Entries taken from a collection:
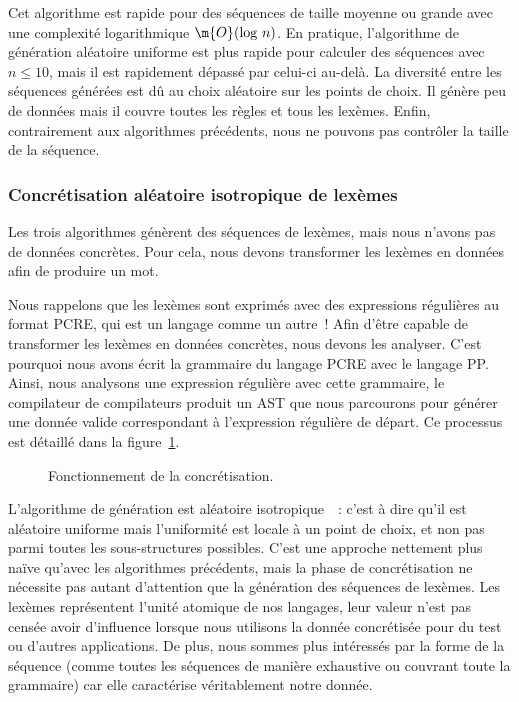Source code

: Cet algorithme est rapide pour des séquences de taille moyenne ou grande avec
une complexité logarithmique $\m{O}(\mathrm{log}~n)$. En pratique, l'algorithme
de génération aléatoire uniforme est plus rapide pour calculer des séquences
avec $n \leq 10$, mais il est rapidement dépassé par celui-ci au-delà. La
diversité entre les séquences générées est dû au choix aléatoire sur les points
de choix. Il génère peu de données mais il couvre toutes les règles et tous les
lexèmes. Enfin, contrairement aux algorithmes précédents, nous ne pouvons pas
contrôler la taille de la séquence.

\subsubsection{Concrétisation aléatoire isotropique de lexèmes}
\label{subsection:data:isotropic_generation}

Les trois algorithmes génèrent des séquences de lexèmes, mais nous n'avons pas
de données concrètes. Pour cela, nous devons transformer les lexèmes en données
afin de produire un mot.

Nous rappelons que les lexèmes sont exprimés avec des expressions régulières au
format PCRE, qui est un langage comme un autre~! Afin d'être capable de
transformer les lexèmes en données concrètes, nous devons les analyser. C'est
pourquoi nous avons écrit la grammaire du langage PCRE avec le langage PP.
Ainsi, nous analysons une expression régulière avec cette grammaire, le
compilateur de compilateurs produit un AST que nous parcourons pour générer une
donnée valide correspondant à l'expression régulière de départ. Ce processus est
détaillé dans la figure~\ref{figure:data:regex}.
%
\begin{figure}


\caption{\label{figure:data:regex} Fonctionnement de la concrétisation.}

\end{figure}
%
L'algorithme de génération est aléatoire isotropique~~: c'est à
dire qu'il est aléatoire uniforme mais l'uniformité est locale à un point de
choix, et non pas parmi toutes les sous-structures possibles. C'est une approche
nettement plus naïve qu'avec les algorithmes précédents, mais la phase de
concrétisation ne nécessite pas autant d'attention que la génération des
séquences de lexèmes. Les lexèmes représentent l'unité atomique de nos langages,
leur valeur n'est pas censée avoir d'influence lorsque nous utilisons la donnée
concrétisée pour du test ou d'autres applications. De plus, nous sommes plus
intéressés par la forme de la séquence (comme toutes les séquences de manière
exhaustive ou couvrant toute la grammaire) car elle caractérise véritablement
notre donnée.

§ **Work task**: Search the data for "avec". Copy every matching line.

§ **Task response**:
: Cet algorithme est rapide pour des séquences de taille moyenne ou grande avec
avec $n \leq 10$, mais il est rapidement dépassé par celui-ci au-delà. La
Nous rappelons que les lexèmes sont exprimés avec des expressions régulières au
pourquoi nous avons écrit la grammaire du langage PCRE avec le langage PP.
Ainsi, nous analysons une expression régulière avec cette grammaire, le
nettement plus naïve qu'avec les algorithmes précédents, mais la phase de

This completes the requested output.